Kontingent „nicht mehr zeitgemäß“
Man habe „diese Saison halbwegs über die Runden gebracht“, meint der Imster WK-Obmann Josef Huber. Sein Tourismussprecher Edmund Auer spricht von einer fallweisen Reduktion des Angebotes und einem Unterschied der Problematik, ob man von einem Landgasthaus oder von den Tourismuszentren spricht. Ein „Riesenproblem“ sieht Anna Kurz, die Sprecherin der Tiroler Gastronomie in der Kammer, und wiederholt eine wohl bekannte Forderung: „Das Kontingent für Mitarbeiter außerhalb der EU ist nicht mehr zeitgemäß und muss weg.“ Allerdings spricht Kurz auch von einer etwas entspannteren Situation im Oberland im Vergleich zum Unterland.

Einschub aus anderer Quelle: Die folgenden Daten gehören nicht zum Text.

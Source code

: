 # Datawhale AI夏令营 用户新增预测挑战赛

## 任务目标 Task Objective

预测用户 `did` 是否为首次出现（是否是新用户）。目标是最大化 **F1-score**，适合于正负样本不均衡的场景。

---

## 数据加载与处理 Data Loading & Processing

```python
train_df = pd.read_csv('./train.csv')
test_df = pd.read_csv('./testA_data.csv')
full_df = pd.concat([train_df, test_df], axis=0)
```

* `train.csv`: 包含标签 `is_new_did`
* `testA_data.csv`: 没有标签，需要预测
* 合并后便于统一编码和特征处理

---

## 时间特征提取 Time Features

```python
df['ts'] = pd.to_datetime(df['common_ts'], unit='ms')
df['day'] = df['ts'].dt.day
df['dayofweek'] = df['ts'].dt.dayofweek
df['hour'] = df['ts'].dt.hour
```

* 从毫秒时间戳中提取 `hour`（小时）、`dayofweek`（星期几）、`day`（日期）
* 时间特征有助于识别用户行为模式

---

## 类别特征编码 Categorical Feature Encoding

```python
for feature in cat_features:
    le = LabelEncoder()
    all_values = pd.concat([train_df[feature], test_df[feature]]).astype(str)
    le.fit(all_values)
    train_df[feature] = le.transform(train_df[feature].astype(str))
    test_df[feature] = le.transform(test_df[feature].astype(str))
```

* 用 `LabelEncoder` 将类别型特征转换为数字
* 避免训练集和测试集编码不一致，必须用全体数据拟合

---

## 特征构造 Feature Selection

Projekte, um Mitarbeiter zu rekrutieren
Für Franz Staggl, auch Obmann der Villa Blanka, ist dies kein Zufall: „Man muss sich nur anschauen, was sich die touristischen Systempartner einfallen lassen.“ Eine der ausgeklügelten Ideen ging heuer im Ötztal zum zweiten Mal über die Bühne und heißt „Sölden sucht das Gastro Supertalent“. 40 Schüler von sechs Tourismusschulen stellten sich einer Challenge in Service, Küche und Marketing. Gemeinsam mit den „Genussbotschaftern“ – Lehrlinge, die vertieft mit regionalen Produkten arbeiten lernen.

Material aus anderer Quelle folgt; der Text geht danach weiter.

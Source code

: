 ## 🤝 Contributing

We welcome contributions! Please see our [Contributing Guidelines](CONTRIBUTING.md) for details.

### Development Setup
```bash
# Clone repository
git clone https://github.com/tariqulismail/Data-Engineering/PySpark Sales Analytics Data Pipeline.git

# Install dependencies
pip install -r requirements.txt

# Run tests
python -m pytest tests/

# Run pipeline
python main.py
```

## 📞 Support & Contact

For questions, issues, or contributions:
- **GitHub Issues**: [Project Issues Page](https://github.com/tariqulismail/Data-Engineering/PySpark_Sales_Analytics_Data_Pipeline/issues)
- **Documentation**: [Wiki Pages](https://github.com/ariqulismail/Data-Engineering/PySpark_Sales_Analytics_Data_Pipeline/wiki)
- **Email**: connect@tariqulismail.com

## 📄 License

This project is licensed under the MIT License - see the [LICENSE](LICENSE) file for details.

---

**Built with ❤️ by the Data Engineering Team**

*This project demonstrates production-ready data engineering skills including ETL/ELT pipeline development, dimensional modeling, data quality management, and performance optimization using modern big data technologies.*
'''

Aber auch Ischgl zeigt sich erfinderisch: Bei den 1. „Tourism Games by Ischgl“ maßen sich im April Nachwuchskräfte aus Österreich und Deutschland in den Disziplinen Kochen, Barkeeping und Marketing. Zweifellos aufwändige Versuche, Tourismusnachschub zu rekrutieren. Ein weiteres Erfolgsmodell für Staggl ist das vom Land Tirol und der WK ins Leben gerufene „Talents for Tourism.“ Quereinsteiger können in eineinhalb (bezahlten) Jahren zu diversen Lehrabschlussprüfungen kommen.
Ein Kampf also um jede helfende Hand im Tourismus und die Demografie verspricht keine Aussicht auf Besserung. Trotzdem wird es wieder Rekorde geben – das touristische Paradoxon lebt weiter.